We will try and pull the exchange rate from the Euro to the USD.

In order to find where the price is situated in the HTML document, we must look at the document's source code. By right clicking on a page in a browser, an option should be displayed allowing you to view the source.

We must inspect the source so that we can find the element that houses this value. We can then use the python's BeautifulSoup package to **read and traverse through the HTML element tree** in order to extract the data that we want.
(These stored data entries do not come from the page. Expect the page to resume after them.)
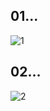 ## 01...

![1](https://github.com/user-attachments/assets/12daa2d2-d1de-4556-abfe-2c2f6ef04aab)



## 02...

![2](https://github.com/user-attachments/assets/0d2bd3f1-e220-4419-af7c-97e7ff7963f9)
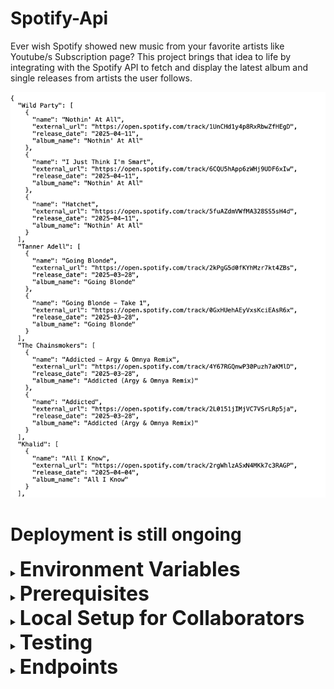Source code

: # Spotify-Api
Ever wish Spotify showed new music from your favorite artists like Youtube/s Subscription page? This project brings that idea to life by integrating with the Spotify API to fetch and display the latest album and single releases from artists the user follows.

![Screenshot of the project](assets/README.png)

# Deployment is still ongoing

<details>
  <summary><strong style="font-size: 32px;">Environment Variables </strong></summary>

The environmenet variables are securely stored online as GitHub secrets. Only trusted collaborators will be able to access these variables for local development.**

</details>

<details>
  <summary><strong style="font-size: 32px;">Prerequisites</strong></summary>

- Install Docker
- Python 3.12.3

</details>

<details>
  <summary><strong style="font-size: 32px;">Local Setup for Collaborators</strong></summary>

1. Clone repository and navigate to it:
    - git clone https://github.com/"GIT_USERNAME"/spotify-api.git

    - cd spotify-api

2. Create an `.env` file in the root directory of the project.
    - Add the following lines to the `.env` file w/ the actual values:
        - `CLIENT_ID`: Spotify API client ID.
        - `CLIENT_SECRET`: Spotify API client secret.
        - `REDIRECT_URI`: Spotify API redirect URI

2. Run this command to build and run the docker container: 
    - `docker  compose up --build`

3. Login w/ your spotify account and grant authorization to the API

</details>

<details>
  <summary><strong style="font-size: 32px;">Testing</strong></summary>

 - Run `pytest test_main.py` to start tests locally
 - There is a CI workflow established for test automation

</details>

<details>
  <summary><strong style="font-size: 32px;">Endpoints </strong></summary>

###  Login 
- **URL**: `http://localhost:8888/login`
- **Method**: `GET`
- **Description**: The login endpoint prompts the user for their Spotify login. If successful, it will then prompt the user to grant authorization access to the application through the OAuth protocol.
- **Response**: 
  - **Success**: Redirects to `http://localhost:8888/callback`
  - **Error**: Returns an error message if authentication fails.

</details>

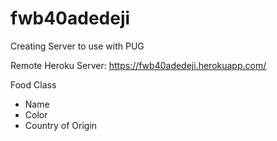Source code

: # fwb40adedeji

Creating Server to use with PUG

Remote Heroku Server: https://fwb40adedeji.herokuapp.com/

Food Class

* Name
* Color
* Country of Origin
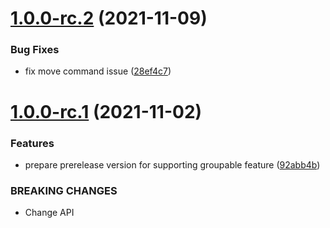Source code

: # [1.0.0-rc.2](https://github.com/nichollascarter/subjx/compare/v1.0.0-rc.1...v1.0.0-rc.2) (2021-11-09)


### Bug Fixes

* fix move command issue ([28ef4c7](https://github.com/nichollascarter/subjx/commit/28ef4c7eee521940a48ee54c3c8d4155019fd04d))

# [1.0.0-rc.1](https://github.com/nichollascarter/subjx/compare/v0.3.9...v1.0.0-rc.1) (2021-11-02)


### Features

* prepare prerelease version for supporting groupable feature ([92abb4b](https://github.com/nichollascarter/subjx/commit/92abb4bc12c78c3739233593adefa8b063b73d62))


### BREAKING CHANGES

* Change API
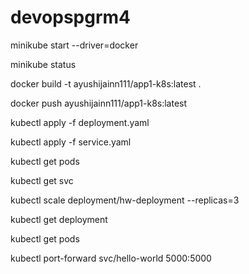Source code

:# devopspgrm4

minikube start --driver=docker

minikube status

docker build -t ayushijainn111/app1-k8s:latest .

docker push ayushijainn111/app1-k8s:latest

kubectl apply -f deployment.yaml

kubectl apply -f service.yaml

kubectl get pods

kubectl get svc

kubectl scale deployment/hw-deployment --replicas=3

kubectl get deployment

kubectl get pods

kubectl port-forward svc/hello-world 5000:5000
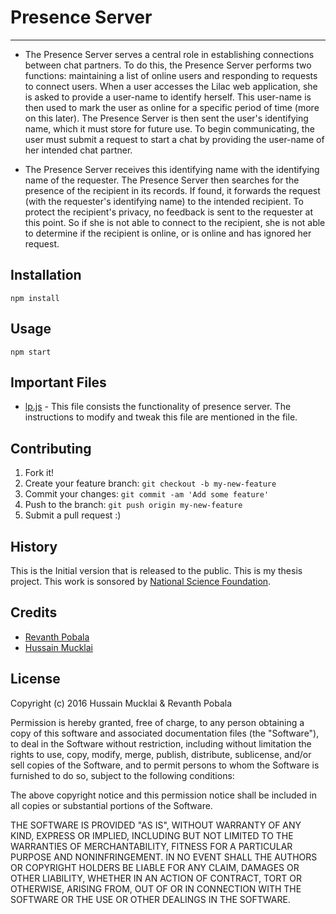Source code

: # Presence Server

<hr>

* The Presence Server serves a central role in establishing connections between chat partners.
To do this, the Presence Server performs two functions: maintaining a list of online users and
responding to requests to connect users. When a user accesses the Lilac web application, she
is asked to provide a user-name to identify herself. This user-name is then used to mark the
user as online for a specific period of time (more on this later). The Presence Server is then
sent the user's identifying name, which it must store for future use. To begin communicating,
the user must submit a request to start a chat by providing the user-name of her intended
chat partner.

*	The Presence Server receives this identifying name with the identifying name
of the requester. The Presence Server then searches for the presence of the recipient in its
records. If found, it forwards the request (with the requester's identifying name) to the intended recipient. To protect the recipient's privacy, no feedback is sent to the requester at
this point. So if she is not able to connect to the recipient, she is not able to determine if
the recipient is online, or is online and has ignored her request.

## Installation

`npm install`

## Usage

 `npm start`

## Important Files
* [lp.js](https://github.com/revanthpobala/Lilac/blob/master/Presence_Server/lp.js) - This file consists the functionality of presence server. The instructions to modify and tweak this file are mentioned in the file.


## Contributing

1. Fork it!
2. Create your feature branch: `git checkout -b my-new-feature`
3. Commit your changes: `git commit -am 'Add some feature'`
4. Push to the branch: `git push origin my-new-feature`
5. Submit a pull request :)

## History

This is the Initial version that is released to the public. This is my thesis project. This work is sonsored by [National Science Foundation](https://www/nsf.gov).

## Credits

* [Revanth Pobala](revanthpobala.com)
* [Hussain Mucklai](linkedin.com/in/hussainmucklai)

## License

  Copyright (c) 2016 Hussain Mucklai & Revanth Pobala

  Permission is hereby granted, free of charge, to any person obtaining a copy of
  this software and associated documentation files (the "Software"), to deal
  in the Software without restriction, including without limitation the rights
  to use, copy, modify, merge, publish, distribute, sublicense, and/or sell
  copies of the Software, and to permit persons to whom the Software is
  furnished to do so, subject to the following conditions:

  The above copyright notice and this permission notice shall be
  included in all copies or substantial portions of the Software.

  THE SOFTWARE IS PROVIDED "AS IS", WITHOUT WARRANTY OF ANY KIND,
  EXPRESS OR IMPLIED, INCLUDING BUT NOT LIMITED TO THE WARRANTIES OF
  MERCHANTABILITY, FITNESS FOR A PARTICULAR PURPOSE AND NONINFRINGEMENT.
  IN NO EVENT SHALL THE AUTHORS OR COPYRIGHT HOLDERS BE LIABLE FOR ANY CLAIM,
  DAMAGES OR OTHER LIABILITY, WHETHER IN AN ACTION OF CONTRACT, TORT OR
  OTHERWISE, ARISING FROM, OUT OF OR IN CONNECTION WITH THE SOFTWARE
  OR THE USE OR OTHER DEALINGS IN THE SOFTWARE.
There are three basic steps to scraping a single page:

    1. Get (request) the page
    2. Parse the page content (read and interpret the document structure)
    3. Search through the content of interest


Below is the example of a script that will access and display the population value for NZ:


In [None]:
#we first need to make some extra imports
import json
from time import sleep
from datetime import datetime


**STEP 1: GET** Access the page and read it into the beautiful soup object

In [None]:
url = "https://tradingeconomics.com/"
response = requests.get(url) 
response

### --- WARNING --- 

ALWAYS FIRST MAKE SURE THAT THE RESPONSE IS 200 - OTHERWISE YOU MIGHT HAVE AN ERROR, IN WHICH CASE YOU'D BE BEST TO STOP AND NOT TRY TO PROCESS THE DOCUMENT, SINCE THERE WILL BE NOTHING TO PROCESS

In [None]:
page = response.content

In [None]:
page[:10000]

**STEP 2: PARSE** Create a BeautifulSoup object that reads and parses the HTML page into a format that we can search and traverse.

In [None]:
scraping = BeautifulSoup(page, "lxml") 
scraping

Now we can search for a given tag, id or class name.

**STEP 3: SEARCH** Search through the page for 'tr' (table row) type tags looking for the attribute 'data-symbol' with the 'EURUSD:CUR value:

In [None]:
scraping = BeautifulSoup(page, "html") 
element1 = scraping.find( attrs={'data-symbol' : 'EURUSD:CUR'})
element1

The result needs more filtering in order to get to the target value. 

In [None]:
element2 = element1.find( attrs={'id' : 'p'})
element2

We have now arrived at the element holding the value and we need to extract the text and cast it to a float:

In [None]:
float(element2.text)

There are differnt ways of honing in on the data that we need from this, but one option could be to perform another search:

In [None]:
float(scraping.findAll( attrs={'id' : 'p'})[0].text)

As it turns out, there are multiple tags in the document with this tag-name combination. 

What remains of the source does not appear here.